When Jim Stauffer of Petaluma saw a chicken crawling out of a mound of compost like the living dead, he knew something had changed at the egg farm next door.
"We called them zombie chickens," Stauffer said. "Some of them crawled right up out of the ground. They'd get out and stagger around."
What changed was the method used to get rid of "spent hens," which are chickens that no longer produce eggs. And the change isn't just in Petaluma; it's throughout the country.
The market for spent-hen meat has collapsed. Since May, there isn't a California facility willing to take them.
That means finding a way to dispose of more than a half-million spent hens a year - and that's just in the Sonoma County area, mostly around Petaluma, where chickens and eggs have been an agricultural staple for a century.

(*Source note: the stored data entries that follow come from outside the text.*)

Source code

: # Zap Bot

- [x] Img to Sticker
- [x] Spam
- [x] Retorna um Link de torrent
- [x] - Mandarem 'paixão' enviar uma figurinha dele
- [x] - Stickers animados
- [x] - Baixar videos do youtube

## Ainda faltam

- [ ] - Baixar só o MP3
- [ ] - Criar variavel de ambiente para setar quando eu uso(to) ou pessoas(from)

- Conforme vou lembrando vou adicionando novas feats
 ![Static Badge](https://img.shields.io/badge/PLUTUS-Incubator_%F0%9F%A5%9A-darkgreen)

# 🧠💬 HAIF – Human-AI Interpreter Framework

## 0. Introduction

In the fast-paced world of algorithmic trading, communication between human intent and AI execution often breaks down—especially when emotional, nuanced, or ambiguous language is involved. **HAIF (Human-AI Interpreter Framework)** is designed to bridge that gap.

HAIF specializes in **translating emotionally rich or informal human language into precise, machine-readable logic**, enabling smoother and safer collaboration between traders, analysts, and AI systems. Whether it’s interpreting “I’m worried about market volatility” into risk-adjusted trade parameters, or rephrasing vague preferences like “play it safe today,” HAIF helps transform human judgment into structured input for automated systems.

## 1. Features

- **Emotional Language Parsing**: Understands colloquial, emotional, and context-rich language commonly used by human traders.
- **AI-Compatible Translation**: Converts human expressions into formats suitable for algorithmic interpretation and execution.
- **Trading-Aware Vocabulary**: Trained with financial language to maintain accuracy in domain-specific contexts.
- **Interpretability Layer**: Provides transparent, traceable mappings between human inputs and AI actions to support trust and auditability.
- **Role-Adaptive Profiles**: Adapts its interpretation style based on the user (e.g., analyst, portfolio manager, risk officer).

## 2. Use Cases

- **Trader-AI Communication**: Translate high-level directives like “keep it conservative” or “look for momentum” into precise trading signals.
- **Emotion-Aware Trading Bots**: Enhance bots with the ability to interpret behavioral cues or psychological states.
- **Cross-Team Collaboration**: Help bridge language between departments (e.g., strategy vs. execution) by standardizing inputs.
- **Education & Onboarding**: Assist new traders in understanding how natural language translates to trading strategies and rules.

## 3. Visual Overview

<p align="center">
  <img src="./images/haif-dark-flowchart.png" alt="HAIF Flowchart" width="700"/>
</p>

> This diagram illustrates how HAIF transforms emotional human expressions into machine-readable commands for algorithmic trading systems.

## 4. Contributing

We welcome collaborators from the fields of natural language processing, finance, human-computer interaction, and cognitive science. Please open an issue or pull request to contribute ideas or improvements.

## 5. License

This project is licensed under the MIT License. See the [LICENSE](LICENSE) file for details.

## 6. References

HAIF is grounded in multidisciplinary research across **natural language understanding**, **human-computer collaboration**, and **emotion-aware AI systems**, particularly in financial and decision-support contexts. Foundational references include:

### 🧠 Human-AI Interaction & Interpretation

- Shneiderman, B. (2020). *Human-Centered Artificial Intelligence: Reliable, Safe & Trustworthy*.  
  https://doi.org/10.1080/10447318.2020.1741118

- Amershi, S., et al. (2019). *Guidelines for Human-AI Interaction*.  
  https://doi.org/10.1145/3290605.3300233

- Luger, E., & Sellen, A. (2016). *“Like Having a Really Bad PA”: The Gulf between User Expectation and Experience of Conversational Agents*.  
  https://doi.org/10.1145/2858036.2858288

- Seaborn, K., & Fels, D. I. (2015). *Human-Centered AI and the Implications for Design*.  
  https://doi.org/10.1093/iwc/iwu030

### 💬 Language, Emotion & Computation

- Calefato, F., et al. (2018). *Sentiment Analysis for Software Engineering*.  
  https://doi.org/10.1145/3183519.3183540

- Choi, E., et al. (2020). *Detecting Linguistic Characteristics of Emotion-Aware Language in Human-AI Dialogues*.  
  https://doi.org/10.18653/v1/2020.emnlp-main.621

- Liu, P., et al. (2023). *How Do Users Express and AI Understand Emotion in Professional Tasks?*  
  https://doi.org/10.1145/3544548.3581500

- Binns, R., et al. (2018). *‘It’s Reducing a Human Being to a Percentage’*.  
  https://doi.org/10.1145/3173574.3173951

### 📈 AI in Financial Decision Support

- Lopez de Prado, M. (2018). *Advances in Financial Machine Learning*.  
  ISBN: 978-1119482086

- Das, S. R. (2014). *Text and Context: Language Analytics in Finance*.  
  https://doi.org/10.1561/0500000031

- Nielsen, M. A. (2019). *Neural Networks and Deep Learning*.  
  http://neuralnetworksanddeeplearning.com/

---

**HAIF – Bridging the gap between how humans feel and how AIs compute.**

As a last resort, many farmers have turned to killing the chickens and using them to make piles of compost.
Hens are placed in a sealed box which is filled with carbon monoxide. Within seconds the chickens are unconscious. Less than two minutes later, they die from lack of oxygen.
Farmers say the method for euthanizing and composting the chickens is humane and health officials say they have heard no complaints.
The dead chickens are layered into a mound of sawdust. In about a month, it turns into compost, farmers said.
They said the incident described by Stauffer, in which about two dozen chickens crawled out of compost piles, was an anomaly probably caused by inexperience.
One farmer said no chickens survive the process, which he personally oversees. The biggest chicken farmer in the region said usually two survive out of 40,000 gassed.